1. Home
  2. Conveyancing
  3. Advice
  4. 16 covenants you might find on the property you want to buy

16 covenants you might find on the property you want to buy

Before you spend money on buying a home, it’s worth knowing the types of covenants you may come across and whether they will affect your use and enjoyment of your new home.

16 covenants you might find on the property you want to buy

Written by property expert Kate Faulkner

A covenant is a condition, set by the seller, which dictates what a homeowner can or can’t do when living or owning a property. They typically protect the original owner and/or their neighbours. Sometimes they may not be enforceable, but it’s best to err on the side of caution.

Learn more about property covenants.

If a covenant does apply to the property you are looking to buy, the information will appear on the title deeds and you can either find this out before you make an offer, or your property lawyer should let you know when carrying out their conveyancing.

To ensure mistakes aren’t made, it's essential to advise your property lawyer of your current and future use of the property. For example, you might plan to live in the home for a few years, then let the property short or long term. They can make you aware if a covenant will prevent you from doing this.

16 covenants found on property title deeds  

Don’t make alterations to the property without consent

This type of covenant may be on an old or ex-council property, but it’s more likely to be on a newer property built by a developer, especially if it is a leasehold house. If you want to make alterations to the property, make sure you ask the property lawyer to check if there are any covenants – or other restrictions – that may mean you can’t make the alterations you wish or you will incur additional costs if you do.  

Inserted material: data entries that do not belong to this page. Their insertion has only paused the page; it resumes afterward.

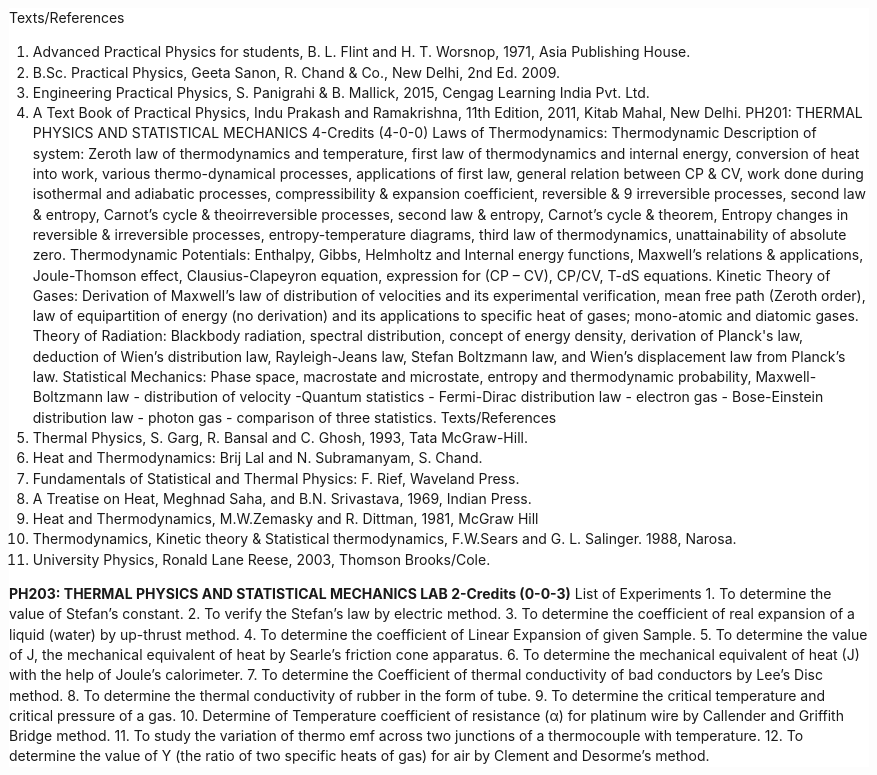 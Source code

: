 Texts/References
1. Advanced Practical Physics for students, B. L. Flint and H. T. Worsnop, 1971, Asia Publishing
House.
2. B.Sc. Practical Physics, Geeta Sanon, R. Chand & Co., New Delhi, 2nd Ed. 2009.
3. Engineering Practical Physics, S. Panigrahi & B. Mallick, 2015, Cengag Learning India Pvt. Ltd.
4. A Text Book of Practical Physics, Indu Prakash and Ramakrishna, 11th Edition, 2011, Kitab
Mahal, New Delhi.
PH201: THERMAL PHYSICS AND STATISTICAL MECHANICS
4-Credits (4-0-0)
Laws of Thermodynamics: Thermodynamic Description of system: Zeroth law of thermodynamics
and temperature, first law of thermodynamics and internal energy, conversion of heat into work, various
thermo-dynamical processes, applications of first law, general relation between CP & CV, work done
during isothermal and adiabatic processes, compressibility & expansion coefficient, reversible & 
9
irreversible processes, second law & entropy, Carnot’s cycle & theoirreversible processes, second law & entropy, Carnot’s cycle & theorem, Entropy changes in reversible &
irreversible processes, entropy-temperature diagrams, third law of thermodynamics, unattainability of
absolute zero.
Thermodynamic Potentials: Enthalpy, Gibbs, Helmholtz and Internal energy functions, Maxwell’s
relations & applications, Joule-Thomson effect, Clausius-Clapeyron equation, expression for (CP – CV),
CP/CV, T-dS equations.
Kinetic Theory of Gases: Derivation of Maxwell’s law of distribution of velocities and its experimental
verification, mean free path (Zeroth order), law of equipartition of energy (no derivation) and its
applications to specific heat of gases; mono-atomic and diatomic gases.
Theory of Radiation: Blackbody radiation, spectral distribution, concept of energy density, derivation of
Planck's law, deduction of Wien’s distribution law, Rayleigh-Jeans law, Stefan Boltzmann law, and
Wien’s displacement law from Planck’s law.
Statistical Mechanics: Phase space, macrostate and microstate, entropy and thermodynamic probability,
Maxwell-Boltzmann law - distribution of velocity -Quantum statistics - Fermi-Dirac distribution law -
electron gas - Bose-Einstein distribution law - photon gas - comparison of three statistics.
Texts/References
1. Thermal Physics, S. Garg, R. Bansal and C. Ghosh, 1993, Tata McGraw-Hill.
2. Heat and Thermodynamics: Brij Lal and N. Subramanyam, S. Chand.
3. Fundamentals of Statistical and Thermal Physics: F. Rief, Waveland Press.
4. A Treatise on Heat, Meghnad Saha, and B.N. Srivastava, 1969, Indian Press.
5. Heat and Thermodynamics, M.W.Zemasky and R. Dittman, 1981, McGraw Hill
6. Thermodynamics, Kinetic theory & Statistical thermodynamics, F.W.Sears and G. L. Salinger.
1988, Narosa.
7. University Physics, Ronald Lane Reese, 2003, Thomson Brooks/Cole.
<p></p><b>PH203: THERMAL PHYSICS AND STATISTICAL MECHANICS LAB 
2-Credits (0-0-3)</b>
List of Experiments
1. To determine the value of Stefan’s constant.
2. To verify the Stefan’s law by electric method.
3. To determine the coefficient of real expansion of a liquid (water) by up-thrust method.
4. To determine the coefficient of Linear Expansion of given Sample.
5. To determine the value of J, the mechanical equivalent of heat by Searle’s friction cone
apparatus.
6. To determine the mechanical equivalent of heat (J) with the help of Joule’s calorimeter.
7. To determine the Coefficient of thermal conductivity of bad conductors by Lee’s Disc method.
8. To determine the thermal conductivity of rubber in the form of tube.
9. To determine the critical temperature and critical pressure of a gas.
10. Determine of Temperature coefficient of resistance (α) for platinum wire by Callender and
Griffith Bridge method.
11. To study the variation of thermo emf across two junctions of a thermocouple with temperature.
12. To determine the value of Y (the ratio of two specific heats of gas) for air by Clement and
Desorme’s method. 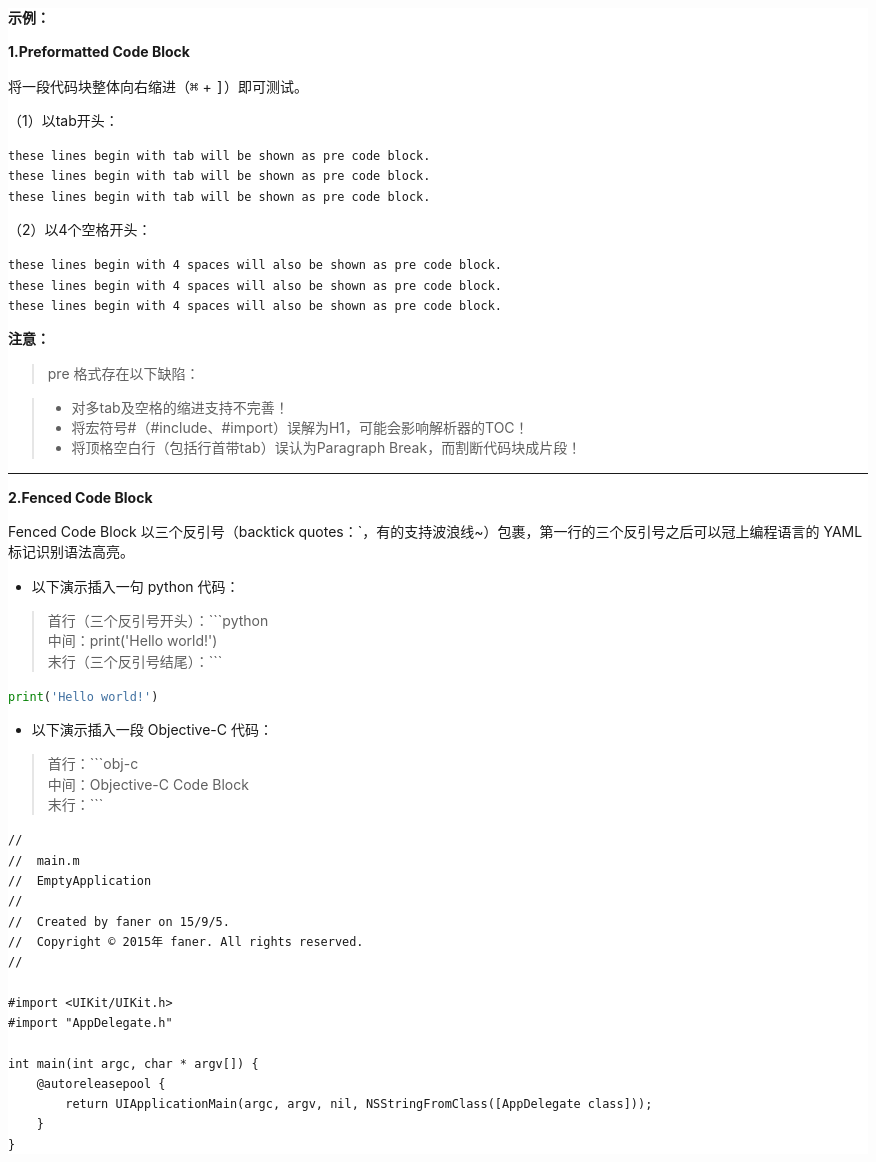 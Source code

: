**示例：**

**1.Preformatted Code Block**

将一段代码块整体向右缩进（<kbd>⌘</kbd> + <kbd>]</kbd>）即可测试。

（1）以tab开头：

	these lines begin with tab will be shown as pre code block.
	these lines begin with tab will be shown as pre code block.
	these lines begin with tab will be shown as pre code block.
	
（2）以4个空格开头：

    these lines begin with 4 spaces will also be shown as pre code block.
    these lines begin with 4 spaces will also be shown as pre code block.
    these lines begin with 4 spaces will also be shown as pre code block.

**注意：**

> pre 格式存在以下缺陷：

> - 对多tab及空格的缩进支持不完善！
> - 将宏符号#（#include、#import）误解为H1，可能会影响解析器的TOC！
> - 将顶格空白行（包括行首带tab）误认为Paragraph Break，而割断代码块成片段！

- - - 

**2.Fenced Code Block**

Fenced Code Block 以三个反引号（backtick quotes：`，有的支持波浪线\~）包裹，第一行的三个反引号之后可以冠上编程语言的 YAML 标记识别语法高亮。

- 以下演示插入一句 python 代码：

> 首行（三个反引号开头）：\`\`\`python  
> 中间：print('Hello world!')  
> 末行（三个反引号结尾）：\`\`\`

```python
print('Hello world!')
```

- 以下演示插入一段 Objective-C 代码：

> 首行：\`\`\`obj-c  
> 中间：Objective-C Code Block  
> 末行：\`\`\`

```objc
//
//  main.m
//  EmptyApplication
//
//  Created by faner on 15/9/5.
//  Copyright © 2015年 faner. All rights reserved.
//

#import <UIKit/UIKit.h>
#import "AppDelegate.h"

int main(int argc, char * argv[]) {
	@autoreleasepool {
		return UIApplicationMain(argc, argv, nil, NSStringFromClass([AppDelegate class]));
	}
}
```


[^LaTeX]: [LaTeX](http://www.latex-project.org/)是一种基于 [ΤΕΧ](http://www.ctex.org/documents/shredder/tex_frame.html)的排版系统，它通过\section和\paragraph等语句，规定了每一句话在文章中所从属的层次，从而极大方便了对各个层次批量处理。可参考 [TeX 与 LaTeX](http://blog.csdn.net/dbzhang800/article/details/6820659)、[LaTeX 入门文档](http://liam0205.me/2014/09/08/latex-introduction/) 和 [LaTeX 入门教程](http://www.douban.com/note/330524120/)。
[^MathJax]: [MatchJax](http://meta.math.stackexchange.com/questions/5020/mathjax-basic-tutorial-and-quick-reference) 是一个JavaScript引擎，用来显示网络上的数学公式。MathJax可以解析Latex、MathML和ASCIIMathML的标记语言。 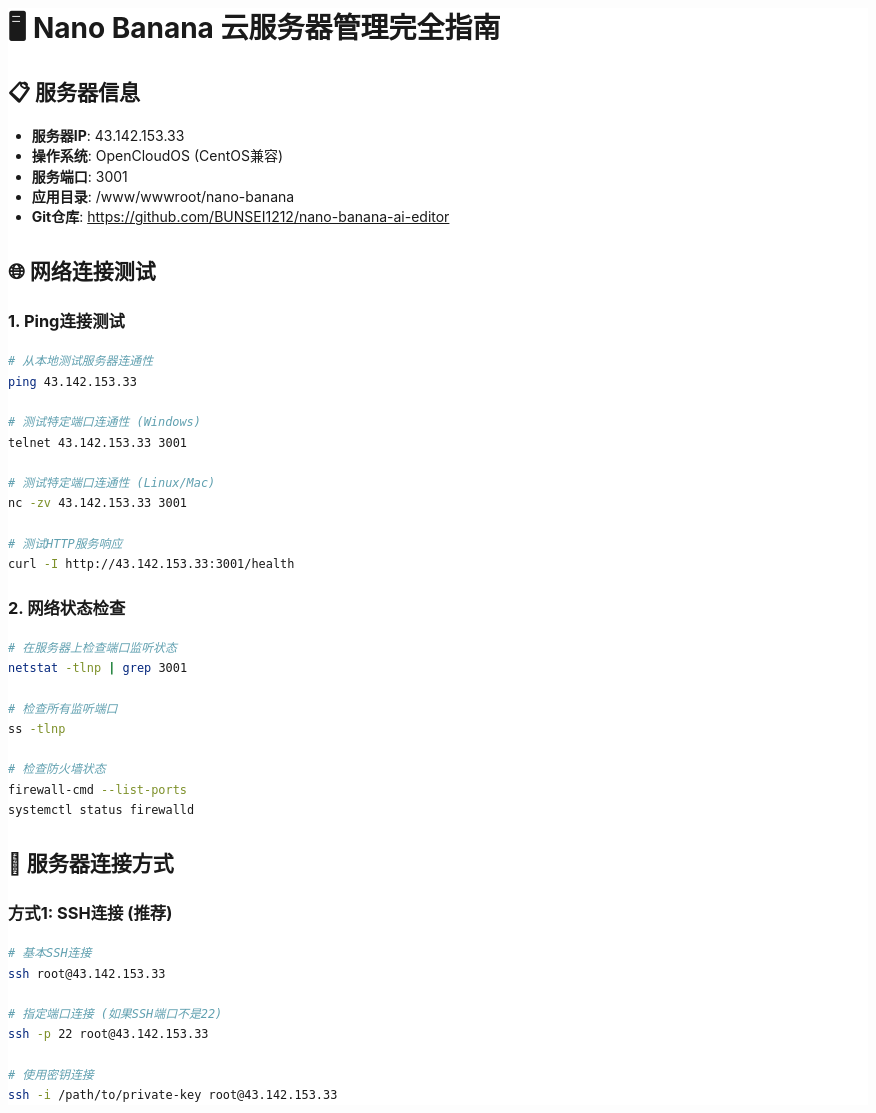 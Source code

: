 # 🖥️ Nano Banana 云服务器管理完全指南

## 📋 服务器信息

- **服务器IP**: 43.142.153.33
- **操作系统**: OpenCloudOS (CentOS兼容)
- **服务端口**: 3001
- **应用目录**: /www/wwwroot/nano-banana
- **Git仓库**: https://github.com/BUNSEI1212/nano-banana-ai-editor

## 🌐 网络连接测试

### 1. Ping连接测试

```bash
# 从本地测试服务器连通性
ping 43.142.153.33

# 测试特定端口连通性 (Windows)
telnet 43.142.153.33 3001

# 测试特定端口连通性 (Linux/Mac)
nc -zv 43.142.153.33 3001

# 测试HTTP服务响应
curl -I http://43.142.153.33:3001/health
```

### 2. 网络状态检查

```bash
# 在服务器上检查端口监听状态
netstat -tlnp | grep 3001

# 检查所有监听端口
ss -tlnp

# 检查防火墙状态
firewall-cmd --list-ports
systemctl status firewalld
```

## 🔐 服务器连接方式

### 方式1: SSH连接 (推荐)

```bash
# 基本SSH连接
ssh root@43.142.153.33

# 指定端口连接 (如果SSH端口不是22)
ssh -p 22 root@43.142.153.33

# 使用密钥连接
ssh -i /path/to/private-key root@43.142.153.33
```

Alternatively it’s likely to be found in a property which is a leasehold flat, where although they typically won’t ‘unreasonably’ withhold consent, it may be that the freeholder is responsible for the changes. Areas like the roof, windows and communal areas are usually owned and controlled by the freeholder and expected to be managed by them.

Some covenant restrictions can even include not laying laminate or wooden flooring to reduce the chance of becoming an annoying ‘noisy neighbour’.

Even if consent is given, check first whether you will be charged for making the changes!

Don’t park caravans, boats or commercial vehicles on the property

When some residential areas were created, to ensure they retain their look and feel, bans on large vehicles being parked on the driveway were put in place. To some buyers this will seem unfair, whereas to others, they may feel this is a good protection for the area and avoid losing any light which vans can block.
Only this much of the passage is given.